The Public Employees’ Retirement Association had a good investing year in 2010 but still is feeling the hangover of the market drop in 2008.
The pension system’s annual comprehensive financial report, released along with an annual outside audit on Monday, showed that the market value of PERA’s portfolio rose 14 percent in 2010 to a net asset value of $38.7 billion. The actuarial value, a different calculation used for forecasting, is about $39.2 billion.
“We had a pretty good year,” said Meredith Williams, PERA executive director.
PERA’s annual financial report is submitted about this time every year to the Legislative Audit Committee and is of high interest to the system’s 476,235 active, inactive and retired members, well over half of whom are in education. The system also covers state and judicial branch workers and some local government employees. (Figures for 2010 also include addition of assets from the former Denver Public Schools retirement system, which was merged into PERA at the beginning of the year.)
The system had assets with a market value of $41.1 billion in 2007, which plunged to $29.3 billion in 2008, the year the bottom dropped out of the economy.
The 2008 market drop had a huge impact. PERA’s three-year rate of return is -.3 percent, and the five-year rate of return is 4.7 percent. Over the last 25 years, the return has been 9 percent.
Unaudited numbers for the first six months of 2011 put market value at $40.2 billion, an increase of about 5 percent.
The continued hangover from 2008 also has affected the funded status of PERA’s five divisions.
The school division was 69.2 percent funded in 2009, dropping to 64.8 percent last year. The DPS division was 88.3 percent funded two years ago and 88.9 percent funded in 2010. The state, local government and judicial divisions all dropped.
“This has been a very, very difficult decade for the pension system,” Williams said.

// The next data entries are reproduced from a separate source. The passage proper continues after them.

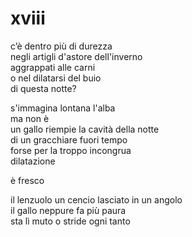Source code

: # xviii

c’è dentro più di durezza  
negli artigli d'astore dell'inverno  
aggrappati alle carni  
o nel dilatarsi del buio  
di questa notte?

s'immagina lontana l'alba  
ma non è  
un gallo riempie la cavità della notte  
di un gracchiare fuori tempo  
forse per la troppo incongrua  
dilatazione

è fresco

il lenzuolo un cencio lasciato in un angolo  
il gallo neppure fa più paura  
sta lì muto o stride ogni tanto
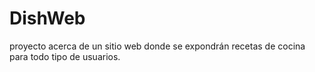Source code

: # DishWeb
proyecto acerca de un sitio web donde se expondrán recetas de cocina para todo tipo de usuarios.
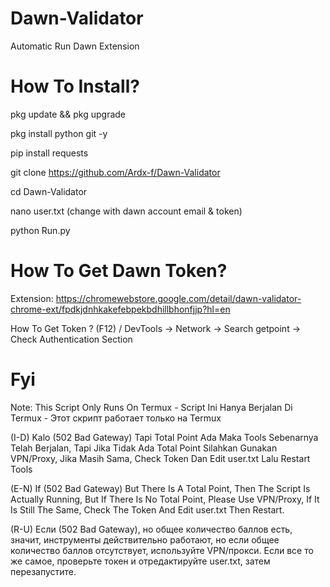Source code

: # Dawn-Validator
Automatic Run Dawn Extension 

# How To Install?

pkg update && pkg upgrade

pkg install python git -y

pip install requests

git clone https://github.com/Ardx-f/Dawn-Validator

cd Dawn-Validator 

nano user.txt (change with dawn account email & token)

python Run.py

# How To Get Dawn Token?

Extension: https://chromewebstore.google.com/detail/dawn-validator-chrome-ext/fpdkjdnhkakefebpekbdhillbhonfjjp?hl=en

How To Get Token ? (F12) / DevTools -> Network -> Search getpoint -> Check Authentication Section 

# Fyi

Note: This Script Only Runs On Termux - Script Ini Hanya Berjalan Di Termux - Этот скрипт работает только на Termux 

(I-D) Kalo (502 Bad Gateway) Tapi Total Point Ada Maka Tools Sebenarnya Telah Berjalan, Tapi Jika Tidak Ada Total Point Silahkan Gunakan VPN/Proxy, Jika Masih Sama, Check Token Dan Edit user.txt Lalu Restart Tools

(E-N) If (502 Bad Gateway) But There Is A Total Point, Then The Script Is Actually Running, But If There Is No Total Point, Please Use VPN/Proxy, If It Is Still The Same, Check The Token And Edit user.txt Then Restart.

(R-U) Если (502 Bad Gateway), но общее количество баллов есть, значит, инструменты действительно работают, но если общее количество баллов отсутствует, используйте VPN/прокси. Если все то же самое, проверьте токен и отредактируйте user.txt, затем перезапустите.

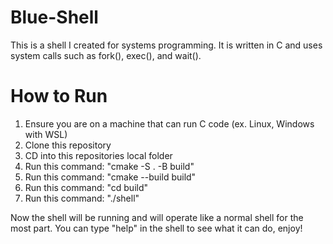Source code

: # Blue-Shell

This is a shell I created for systems programming. It is written in C and uses system calls such as fork(), exec(), and wait().

# How to Run

  1. Ensure you are on a machine that can run C code (ex. Linux, Windows with WSL)
  2. Clone this repository
  3. CD into this repositories local folder
  4. Run this command: "cmake -S . -B build"
  5. Run this command: "cmake --build build"
  6. Run this command: "cd build"
  7. Run this command: "./shell"

  Now the shell will be running and will operate like a normal shell for the most part. You can type "help" in the shell to see what it can do, enjoy!

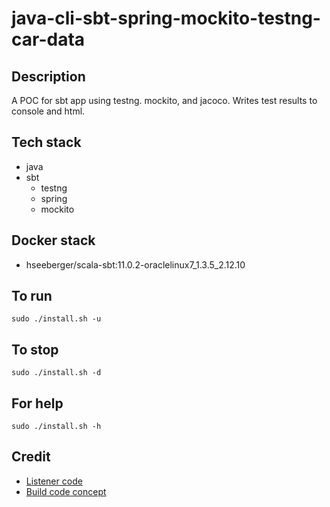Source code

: # java-cli-sbt-spring-mockito-testng-car-data

## Description
A POC for sbt app using testng.
mockito, and jacoco. Writes test
results to console and html.

## Tech stack
- java
- sbt
  - testng
  - spring
  - mockito

## Docker stack
- hseeberger/scala-sbt:11.0.2-oraclelinux7_1.3.5_2.12.10

## To run
`sudo ./install.sh -u`

## To stop
`sudo ./install.sh -d`

## For help
`sudo ./install.sh -h`

## Credit
- [Listener code](https://livebook.manning.com/book/sbt-in-action/chapter-5)
- [Build code concept](https://github.com/sbt/junit-interface/blob/develop/src/sbt-test/simple/test-listener/build.sbt)
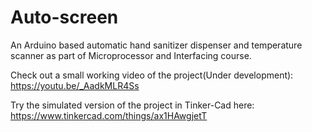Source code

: # Auto-screen
An Arduino based automatic hand sanitizer dispenser and temperature scanner as part of Microprocessor and Interfacing course.
 
Check out a small working video of the project(Under development): https://youtu.be/_AadkMLR4Ss

Try the simulated version of the project in Tinker-Cad here: https://www.tinkercad.com/things/ax1HAwgjetT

The 2010 legislature passed a sweeping reform plan that reduced cost-of-living increases for retirees and made other benefit and eligibility changes that will make pensions less rich for new employees going forward. A lawsuit challenging that law recently was thrown out.
The law was intended to make the pension system 100 percent funded in 30 years, and officials told the committee Thursday they still believe that will happen.
“We’ll be close to 100 percent funded in 30 years,” said Thomas Cavanaugh of the actuarial firm Cavanaugh Macdonald Consulting, which advises PERA.
The PERA “rescue” plan approved last year includes the assumption that PERA assets will grow an average of 8 percent a year over the next 30 years, an assumption that some legislators question.
Republican Rep. Jim Kerr of Lakewood and Sen. Scott Renfroe of Greeley both raised that issue Monday, but the discussion was brief and low key.
Cavanaugh said that even if returns average 6.5 percent in the next 30 years, the system will remain solvent but will take longer to reach 100 percent funding.
“Even at 6.5 percent the fund is sustainable,” he said.Many observers trace PERA’s troubles to the late 1990s, when the legislature sweetened benefits but reduced contributions to the system. That’s “when we gave away the store … that’s the root cause of this,” Williams said.
In the middle of the last decade the legislature did increase contributions on a staggered schedule that continues for the next few years. But that has created financial pressures outside the pension system. School district contributions, for instance, are scheduled to top out at 20 percent of payroll, a cost that’s creating additional pressures on district budgets at the same time that state aid has been cut and local property tax revenues are shrinking.
The 2011 legislature saw several attempts to tinker with PERA, including Republican bills to change the makeup of the pension system’s board, convert the whole system to a 401(k)-type program and to allow school boards to shift more of the contribution burden to teachers. All failed, but PERA is expected to be an issue again in 2012.